Squamous cell carcinoma (SCC) has historically been associated with worse outcomes than adenocarcinoma (AD) in non-small cell lung cancer (NSCLC). However, the prognostic significance of histology in resectable disease remains incompletely defined and warrants re-evaluation in large contemporary cohorts. The National Cancer Database was queried for adults with resected stage I-III NSCLC diagnosed between 2004 and 2021. Histology was limited to AD and SCC using ICD-O-3 codes. Patients with in situ or occult disease, multiple primaries, death within 30 days of surgery, missing survival data, tumor size or pathologic stage, and ablative procedures were excluded. The primary outcome was 10-year overall survival. Adjusted Cox proportional hazards models were used to evaluate the association between histology and survival in the overall cohort and within pathologic stages I-III, with histology × stage interaction testing. Among 130,731 patients, 92,598 (71%) had AD and 38,133 (29%) had SCC. Kaplan-Meier analysis demonstrated worse 10-year survival for SCC compared with AD (log-rank p < 0.001). On multivariable analysis, SCC remained associated with worse 10-year survival (aHR 1.14, 95% CI 1.12-1.17; p < 0.001).
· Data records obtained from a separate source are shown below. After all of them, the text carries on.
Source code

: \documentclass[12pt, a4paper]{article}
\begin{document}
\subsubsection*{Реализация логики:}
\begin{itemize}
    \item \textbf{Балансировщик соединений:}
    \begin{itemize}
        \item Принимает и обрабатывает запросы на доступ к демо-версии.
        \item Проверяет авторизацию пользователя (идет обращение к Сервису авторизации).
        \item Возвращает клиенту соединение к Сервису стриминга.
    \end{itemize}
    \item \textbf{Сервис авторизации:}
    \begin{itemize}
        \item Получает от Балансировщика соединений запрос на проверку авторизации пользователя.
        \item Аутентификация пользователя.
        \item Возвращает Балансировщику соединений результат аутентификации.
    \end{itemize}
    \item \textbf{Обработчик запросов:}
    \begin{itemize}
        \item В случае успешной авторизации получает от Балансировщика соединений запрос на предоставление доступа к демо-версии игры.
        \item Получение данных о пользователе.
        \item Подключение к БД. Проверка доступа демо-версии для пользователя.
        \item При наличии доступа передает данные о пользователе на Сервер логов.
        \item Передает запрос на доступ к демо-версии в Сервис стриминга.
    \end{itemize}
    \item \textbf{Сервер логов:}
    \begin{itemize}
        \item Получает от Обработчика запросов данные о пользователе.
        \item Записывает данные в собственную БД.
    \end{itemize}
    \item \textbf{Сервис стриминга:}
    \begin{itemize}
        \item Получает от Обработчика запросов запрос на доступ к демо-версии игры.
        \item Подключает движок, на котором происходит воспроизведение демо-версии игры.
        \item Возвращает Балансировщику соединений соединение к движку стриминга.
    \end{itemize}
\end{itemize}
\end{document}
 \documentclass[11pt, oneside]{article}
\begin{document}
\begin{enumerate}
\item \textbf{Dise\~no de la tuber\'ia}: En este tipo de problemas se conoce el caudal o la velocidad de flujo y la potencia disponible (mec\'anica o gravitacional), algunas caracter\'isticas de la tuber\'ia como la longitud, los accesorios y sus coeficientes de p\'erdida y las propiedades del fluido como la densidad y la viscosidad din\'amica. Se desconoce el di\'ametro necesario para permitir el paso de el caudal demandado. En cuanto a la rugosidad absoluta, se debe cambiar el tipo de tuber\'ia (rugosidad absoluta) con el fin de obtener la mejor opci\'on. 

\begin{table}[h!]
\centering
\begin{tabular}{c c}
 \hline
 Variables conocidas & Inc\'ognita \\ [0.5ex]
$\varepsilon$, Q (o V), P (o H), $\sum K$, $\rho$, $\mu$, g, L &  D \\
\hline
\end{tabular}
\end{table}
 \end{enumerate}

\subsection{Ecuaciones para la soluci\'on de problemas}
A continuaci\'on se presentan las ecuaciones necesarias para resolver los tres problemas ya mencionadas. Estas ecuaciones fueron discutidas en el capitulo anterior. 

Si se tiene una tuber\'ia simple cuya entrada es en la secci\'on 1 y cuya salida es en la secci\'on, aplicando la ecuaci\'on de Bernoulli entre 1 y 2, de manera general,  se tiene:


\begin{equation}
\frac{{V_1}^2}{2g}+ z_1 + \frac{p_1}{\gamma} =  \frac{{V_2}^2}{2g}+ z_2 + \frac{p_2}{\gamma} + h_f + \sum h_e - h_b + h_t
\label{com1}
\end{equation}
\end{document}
Stage-stratified models showed worse survival for SCC in stage I disease (aHR 1.24, 95% CI 1.21-1.28, p < 0.001) but not in stage II or III disease. Histology × stage interaction terms confirmed significant effect modification by stage (p < 0.001). In resected stage I-III NSCLC, SCC remains associated with worse 10-year survival. SCC remained independently associated with worse survival in stage I disease, whereas this association was substantially attenuated in stage II and III disease.